Jaguar Land Rover to cut up to 5000 jobs later today – report
British firm declines to comment on report heavy job losses will form major part of cost-cutting plan
The job losses will be part of a £2.5 billion turnaround plan the British firm is set to outline in January. JLR has been hit by falling demand for saloon cars and diesel engines, and posted a loss of £90 million in the third quarter of 2018. The company said previously that sharply falling sales in China were the key reason for the loss.
While Jaguar Land Rover boss Ralf Speth announced the 18-month cost-cutting plan when those financial results were announced in October, no specifics were given on what they involved.
Rumours of significant job cuts first broke late in 2018 in the Financial Times and today’s reports suggest that an announcement later will include job losses that “run into the thousands”.
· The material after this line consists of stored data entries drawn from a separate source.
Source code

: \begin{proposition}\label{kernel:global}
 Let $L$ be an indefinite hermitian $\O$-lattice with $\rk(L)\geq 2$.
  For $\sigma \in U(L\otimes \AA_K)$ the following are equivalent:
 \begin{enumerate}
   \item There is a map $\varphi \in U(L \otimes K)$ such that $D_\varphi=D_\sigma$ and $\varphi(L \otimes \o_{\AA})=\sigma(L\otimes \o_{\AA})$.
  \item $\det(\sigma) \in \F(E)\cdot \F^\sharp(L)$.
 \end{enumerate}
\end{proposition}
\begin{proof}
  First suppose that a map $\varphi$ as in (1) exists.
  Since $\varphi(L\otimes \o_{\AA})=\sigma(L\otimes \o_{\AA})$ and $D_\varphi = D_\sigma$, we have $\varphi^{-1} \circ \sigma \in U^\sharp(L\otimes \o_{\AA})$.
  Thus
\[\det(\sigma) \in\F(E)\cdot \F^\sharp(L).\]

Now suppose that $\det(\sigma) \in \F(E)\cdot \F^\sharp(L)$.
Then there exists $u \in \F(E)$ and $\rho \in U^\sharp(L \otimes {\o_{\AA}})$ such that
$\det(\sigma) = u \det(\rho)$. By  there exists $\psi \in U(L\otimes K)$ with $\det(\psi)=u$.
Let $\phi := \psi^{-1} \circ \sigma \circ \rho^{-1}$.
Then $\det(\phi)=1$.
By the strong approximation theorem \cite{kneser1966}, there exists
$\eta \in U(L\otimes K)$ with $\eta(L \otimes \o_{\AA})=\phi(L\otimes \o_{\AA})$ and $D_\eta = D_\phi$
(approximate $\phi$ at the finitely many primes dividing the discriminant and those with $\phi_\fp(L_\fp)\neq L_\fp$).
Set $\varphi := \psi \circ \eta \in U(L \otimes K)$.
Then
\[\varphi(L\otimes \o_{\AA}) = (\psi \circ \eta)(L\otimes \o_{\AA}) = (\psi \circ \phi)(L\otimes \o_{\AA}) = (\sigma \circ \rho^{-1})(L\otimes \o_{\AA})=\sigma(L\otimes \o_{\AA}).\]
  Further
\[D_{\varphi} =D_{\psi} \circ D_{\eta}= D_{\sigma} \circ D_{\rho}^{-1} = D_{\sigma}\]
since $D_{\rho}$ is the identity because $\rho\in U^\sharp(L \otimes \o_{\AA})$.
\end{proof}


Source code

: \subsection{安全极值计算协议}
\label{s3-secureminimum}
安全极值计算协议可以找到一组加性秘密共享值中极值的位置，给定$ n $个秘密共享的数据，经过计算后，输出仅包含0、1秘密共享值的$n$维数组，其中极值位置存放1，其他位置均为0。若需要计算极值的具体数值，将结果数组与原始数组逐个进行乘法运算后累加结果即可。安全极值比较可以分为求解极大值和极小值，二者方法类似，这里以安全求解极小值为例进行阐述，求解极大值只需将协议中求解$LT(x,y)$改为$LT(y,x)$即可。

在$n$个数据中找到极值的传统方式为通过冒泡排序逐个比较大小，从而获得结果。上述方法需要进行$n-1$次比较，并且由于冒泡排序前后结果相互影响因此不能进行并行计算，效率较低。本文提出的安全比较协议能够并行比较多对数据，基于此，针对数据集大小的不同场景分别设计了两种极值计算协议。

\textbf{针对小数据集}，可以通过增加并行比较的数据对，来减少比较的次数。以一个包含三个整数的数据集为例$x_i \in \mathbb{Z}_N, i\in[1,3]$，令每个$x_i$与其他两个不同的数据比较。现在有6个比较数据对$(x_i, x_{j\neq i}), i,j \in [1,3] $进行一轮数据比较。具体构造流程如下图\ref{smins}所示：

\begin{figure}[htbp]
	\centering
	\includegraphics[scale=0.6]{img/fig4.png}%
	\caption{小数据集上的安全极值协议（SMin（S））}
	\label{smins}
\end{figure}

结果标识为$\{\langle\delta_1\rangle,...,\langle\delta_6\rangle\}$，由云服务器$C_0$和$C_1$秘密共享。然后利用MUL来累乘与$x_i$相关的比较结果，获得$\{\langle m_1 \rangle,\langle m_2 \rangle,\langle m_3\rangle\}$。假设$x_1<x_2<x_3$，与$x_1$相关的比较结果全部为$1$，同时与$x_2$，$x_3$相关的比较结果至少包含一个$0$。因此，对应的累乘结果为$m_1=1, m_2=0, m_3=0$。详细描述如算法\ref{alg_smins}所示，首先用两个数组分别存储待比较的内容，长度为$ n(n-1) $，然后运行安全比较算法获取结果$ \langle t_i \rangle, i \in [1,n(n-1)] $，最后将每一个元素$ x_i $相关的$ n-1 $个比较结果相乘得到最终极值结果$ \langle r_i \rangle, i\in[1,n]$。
JLR, which currently employs around 40,000 people in the UK, has already cut 1000 job at its Solihull plant – which it recently shut for two weeks – and is currently operating a three-day week at its Castle Bromwich facility, which makes its saloon car range.
The reports highlight the uncertainty facing JLR, and beyond the cost-cutting plan the company is also attempting to determine its long-term future. Autocar has previously reported this could include the radical step of turning Jaguar into an EV-only brand.
Jaguar Land Rover has yet to react to the reports.